> **EXERCISE**: In the records, find each line where "design" occurs, and copy it.

> **PROVIDED MATERIAL**:
== Segment start ==

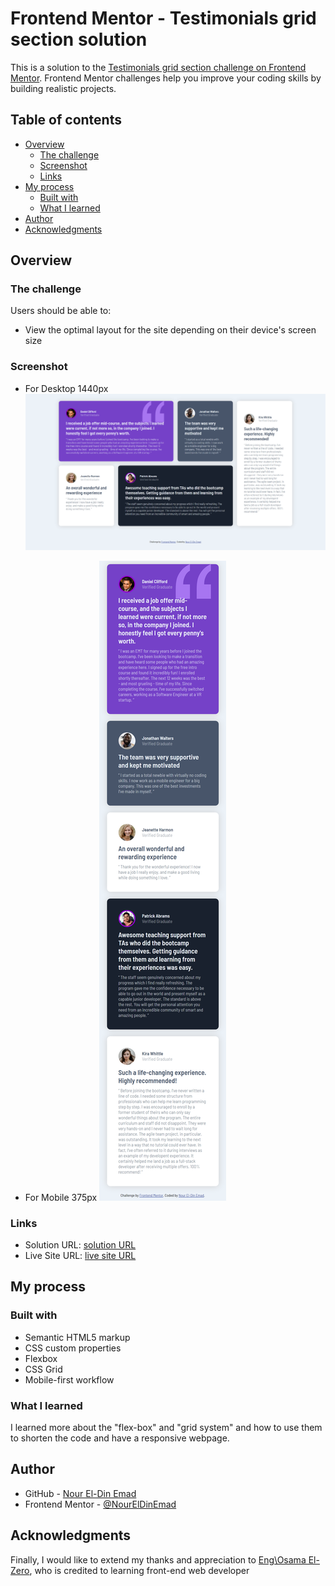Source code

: # Frontend Mentor - Testimonials grid section solution

This is a solution to the [Testimonials grid section challenge on Frontend Mentor](https://www.frontendmentor.io/challenges/testimonials-grid-section-Nnw6J7Un7). Frontend Mentor challenges help you improve your coding skills by building realistic projects. 

## Table of contents

- [Overview](#overview)
  - [The challenge](#the-challenge)
  - [Screenshot](#screenshot)
  - [Links](#links)
- [My process](#my-process)
  - [Built with](#built-with)
  - [What I learned](#what-i-learned)
- [Author](#author)
- [Acknowledgments](#acknowledgments)


## Overview

### The challenge

Users should be able to:

- View the optimal layout for the site depending on their device's screen size

### Screenshot

- For Desktop 1440px
![](/design/desktop-design-1440px.png)

- For Mobile 375px
![](/design/mobile-design-375px.png)

### Links

- Solution URL: [solution URL](https://your-solution-url.com)
- Live Site URL: [live site URL](https://noureldinemad.github.io/TestimonialsGridSectionMain/)

## My process

### Built with

- Semantic HTML5 markup
- CSS custom properties
- Flexbox
- CSS Grid
- Mobile-first workflow

### What I learned

I learned more about the "flex-box" and "grid system" and how to use them to shorten the code and have a responsive webpage.

## Author

- GitHub - [Nour El-Din Emad](https://github.com/NourElDinEmad)
- Frontend Mentor - [@NourElDinEmad](https://www.frontendmentor.io/profile/NourElDinEmad)

## Acknowledgments

Finally, I would like to extend my thanks and appreciation to [Eng\Osama El-Zero](https://web.facebook.com/OsElzero), who is credited to learning front-end web developer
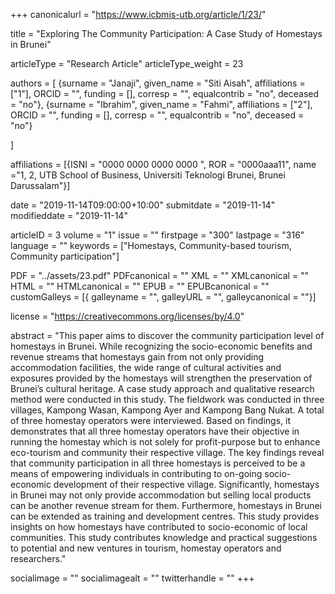 +++
canonicalurl = "https://www.icbmis-utb.org/article/1/23/"

title = "Exploring The Community Participation: A Case Study of Homestays in Brunei"

articleType = "Research Article"
articleType_weight = 23

authors = [
  {surname = "Janaji",  given_name = "Siti Aisah",  affiliations = ["1"],  ORCID = "", funding = [], corresp = "", equalcontrib = "no", deceased = "no"},
  {surname = "Ibrahim",  given_name = "Fahmi",  affiliations = ["2"],  ORCID = "", funding = [], corresp = "", equalcontrib = "no", deceased = "no"}
  
]

affiliations = [{ISNI = "0000 0000 0000 0000 ", ROR = "0000aaa11", name ="1, 2, UTB School of Business, Universiti Teknologi Brunei, Brunei Darussalam"}]

date = "2019-11-14T09:00:00+10:00"
submitdate = "2019-11-14"
modifieddate = "2019-11-14"

articleID = 3
volume = "1"
issue = ""
firstpage = "300"
lastpage = "316"
language = ""
keywords = ["Homestays, Community-based tourism, Community participation"]


PDF = "../assets/23.pdf"
PDFcanonical = ""
XML = ""
XMLcanonical = ""
HTML = ""
HTMLcanonical = ""
EPUB = ""
EPUBcanonical = ""
customGalleys = [{ galleyname = "", galleyURL = "", galleycanonical = ""}]

license = "https://creativecommons.org/licenses/by/4.0"

abstract = "This paper aims to discover the community participation level of homestays in Brunei. While recognizing the socio-economic benefits and revenue streams that homestays gain from not only providing accommodation facilities, the wide range of cultural activities and exposures provided by the homestays will strengthen the preservation of Brunei’s cultural heritage. A case study approach and qualitative research method were conducted in this study. The fieldwork was conducted in three villages, Kampong Wasan, Kampong Ayer and Kampong Bang Nukat. A total of three homestay operators were interviewed. Based on findings, it demonstrates that all three homestay operators have their objective in running the homestay which is not solely for profit-purpose but to enhance eco-tourism and community their respective village. The key findings reveal that community participation in all three homestays is perceived to be a means of empowering individuals in contributing to on-going socio-economic development of their respective village. Significantly, homestays in Brunei may not only provide accommodation but selling local products can be another revenue stream for them. Furthermore, homestays in Brunei can be extended as training and development centres.  This study provides insights on how homestays have contributed to socio-economic of local communities. This study contributes knowledge and practical suggestions to potential and new ventures in tourism, homestay operators and researchers."


socialimage = ""
socialimagealt = ""
twitterhandle = ""
+++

== Segment end ==

> **SOLUTION BELOW**:
![](/design/desktop-design-1440px.png)
![](/design/mobile-design-375px.png)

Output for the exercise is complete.